19th June, Compound 19, Nad Ali, after an IED incident: “Most people get used to being away from home but I find it hard. It’s your fear that keeps you alive here. But I believe if it’s going to happen, it’s going to happen and there’s nothing you can do about it. If the big man upstairs could do anything, there’d be no dead soldiers. They’d all be alive. It still hurts when you hear about a soldier dying. You think about what their families are going through. You ask what they died for and what we are achieving here. I am not sure any more. That Afghan soldier losing his legs just now… I don’t know….”

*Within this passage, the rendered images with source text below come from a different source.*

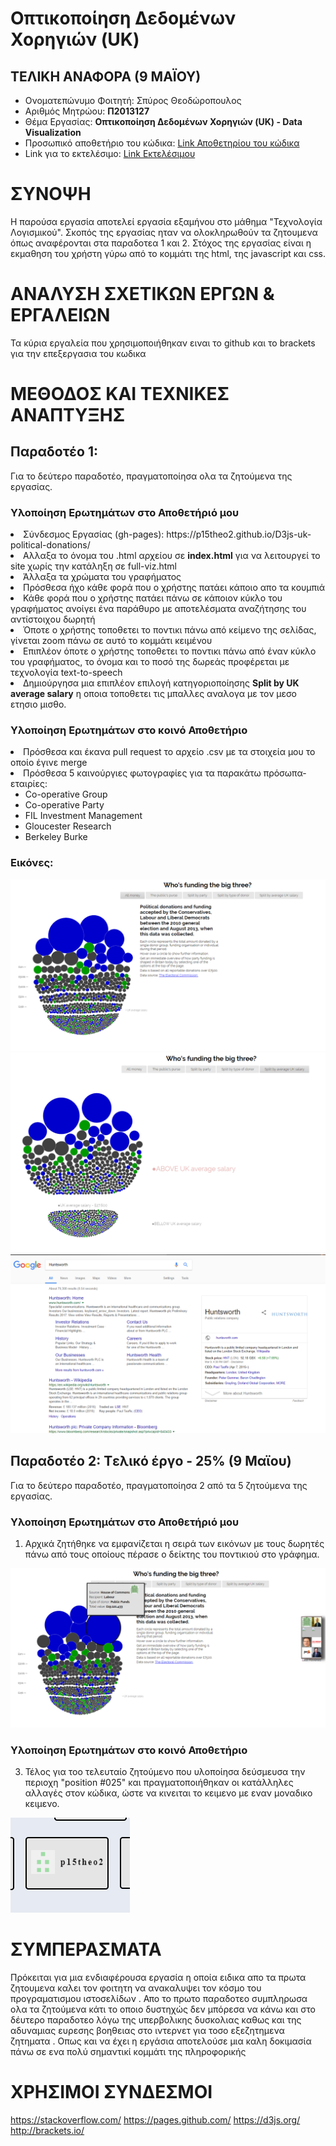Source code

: # Οπτικοποίηση Δεδομένων Χορηγιών (UK)

## ΤΕΛΙΚΗ ΑΝΑΦΟΡΑ (9 ΜΑΪΟΥ)
* Ονοματεπώνυμο Φοιτητή:  Σπύρος Θεοδώροπουλος
* Αριθμός Μητρώου: **Π2013127**
* Θέμα Εργασίας: **Οπτικοποίηση Δεδομένων Χορηγιών (UK) - Data Visualization**
* Προσωπικό αποθετήριο του κώδικα: [Link Αποθετηρίου του κώδικα](https://github.com/p15theo2/D3js-uk-political-donations)
* Link για το εκτελέσιμο: [Link Εκτελέσιμου](https://p15theo2.github.io/D3js-uk-political-donations/)



# ΣΥΝΟΨΗ

Η παρούσα εργασία αποτελεί εργασία εξαμήνου στο μάθημα "Τεχνολογία Λογισμικού".  Σκοπός της εργασίας ηταν να ολοκληρωθούν τα ζητουμενα όπως αναφέρονται στα παραδοτεα 1 και 2. Στόχος της εργασίας είναι η εκμαθηση του χρήστη γύρω από το κομμάτι της html, της javascript και css.


# ΑΝΑΛΥΣΗ ΣΧΕΤΙΚΩΝ ΕΡΓΩΝ & ΕΡΓΑΛΕΙΩΝ

Τα κύρια εργαλεία που χρησιμοποιήθηκαν ειναι το github και το brackets για την επεξεργασια του κωδικα


# ΜΕΘΟΔΟΣ ΚΑΙ ΤΕΧΝΙΚΕΣ ΑΝΑΠΤΥΞΗΣ

## Παραδοτέο 1:

Για το δεύτερο παραδοτέο, πραγματοποίησα ολα τα ζητούμενα της εργασίας.

### Υλοποίηση Ερωτημάτων στο Αποθετήριό μου

<or>
  <li>Σύνδεσμος Εργασίας (gh-pages): https://p15theo2.github.io/D3js-uk-political-donations/</li>
  <li>Αλλαξα το όνομα του .html αρχείου σε <b>index.html</b> για να λειτουργεί το site χωρίς την κατάληξη σε full-viz.html</li>
  <li>Άλλαξα τα χρώματα του γραφήματος</li>
  <li>Πρόσθεσα ήχο κάθε φορά που ο χρήστης πατάει κάποιο απο τα κουμπιά</li>
  <li>Κάθε φορά που ο χρήστης πατάει πάνω σε κάποιον κύκλο του γραφήματος ανοίγει ένα παράθυρο με αποτελέσματα αναζήτησης του αντίστοιχου δωρητή</li>
  <li>Όποτε ο χρήστης τοποθετει το ποντικι πάνω από κείμενο της σελίδας, γίνεται zoom πάνω σε αυτό το κομμάτι κειμένου</li>
  <li>Επιπλέον όποτε ο χρήστης τοποθετει το ποντικι πάνω από έναν κύκλο του γραφήματος, το όνομα και το ποσό της δωρεάς προφέρεται με τεχνολογία text-to-speech</li>
  <li>Δημιούργησα μια επιπλέον επιλογή κατηγοριοποίησης <b>Split by UK average salary</b> η οποια τοποθετει τις μπαλλες αναλογα με τον μεσο ετησιο μισθο.</li>
</or>

### Υλοποίηση Ερωτημάτων στο κοινό Αποθετήριο

<or>
  <li>Πρόσθεσα και έκανα pull request το αρχείο .csv με τα στοιχεία μου το οποίο έγινε merge</li>
  <li>Πρόσθεσα 5 καινούργιες φωτογραφίες για τα παρακάτω πρόσωπα-εταιρίες:<ul>
        <li>Co-operative Group</li>
        <li>Co-operative Party</li>
        <li>FIL Investment Management</li>
        <li>Gloucester Research</li>
        <li>Berkeley Burke</li>
        </ul></li>
</or>

### Εικόνες:

![Αλλαγή Χρωμάτων](pics/Screenshot_1.png)
![Zoom on Hover - Split by UK acerage salary](pics/Screenshot_2.png)
![Google Search on Click](pics/Screenshot_3.png)


## Παραδοτέο 2: Tελικό έργο - 25% (9 Μαϊου)

Για το δεύτερο παραδοτέο, πραγματοποίησα 2 από τα 5 ζητούμενα της εργασίας.

### Υλοποίηση Ερωτημάτων στο Αποθετήριό μου

1) Αρχικά ζητήθηκε να εμφανίζεται η σειρά των εικόνων με τους δωρητές πάνω από τους οποίους πέρασε ο δείκτης του ποντικιού στο γράφημα.

![λιστα](pics/list.png)

### Υλοποίηση Ερωτημάτων στο κοινό Αποθετήριο

3) Τέλος για τοο τελευταίο ζητούμενο που υλοποίησα δεύσμευσα την περιοχη "position #025" και πραγματοποιήθηκαν οι κατάλληλες αλλαγές στον κώδικα, ώστε να κινειται το κειμενο με εναν μοναδικο κειμενο.


![κινηση](pics/move.png)


# ΣΥΜΠΕΡΑΣΜΑΤΑ

Πρόκειται για μια ενδιαφέρουσα εργασία η οποία ειδικα απο τα πρωτα ζητουμενα καλει τον φοιτητη να ανακαλυψει τον κόσμο του προγραματισμου ιστοσελίδων . Απο το πρωτο παραδοτεο συμπληρωσα ολα τα ζητούμενα κάτι το οποιο δυστηχώς δεν μπόρεσα να κάνω και στο δέυτερο παραδοτεο λόγω της υπερβολικης δυσκολιας καθως και της αδυναμιας ευρεσης βοηθειας στο ιντερνετ για τοσο εξεζητημενα ζητηματα .
Οπως και να έχει η εργάσια αποτελούσε μια καλη δοκιμασία πάνω σε ενα πολύ σημαντικί κομμάτι της πληροφορικής

# ΧΡΗΣΙΜΟΙ ΣΥΝΔΕΣΜΟΙ
https://stackoverflow.com/
https://pages.github.com/
https://d3js.org/
http://brackets.io/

28th August, Edinburgh, after being sent home due to knee injury: “My legs just gave up. I think it was the weight – 135 pounds or something. I just had to accept, my body was telling me to give up as I had pushed it. I was telling it to go, it was telling me to stop. When squaddies come back they still have a lot of adrenaline and anger in them. I had to have anger management after Iraq. If I get like that now, I just go for a walk with the dogs. It is the best way to deal with it, instead of being all tense and ready to snap at folk. The first thing I did when I came back, apart from kissing and cuddling the misses and my bairn, was go for a massive walk with the dogs. I walked for miles and miles not caring where I stepped.”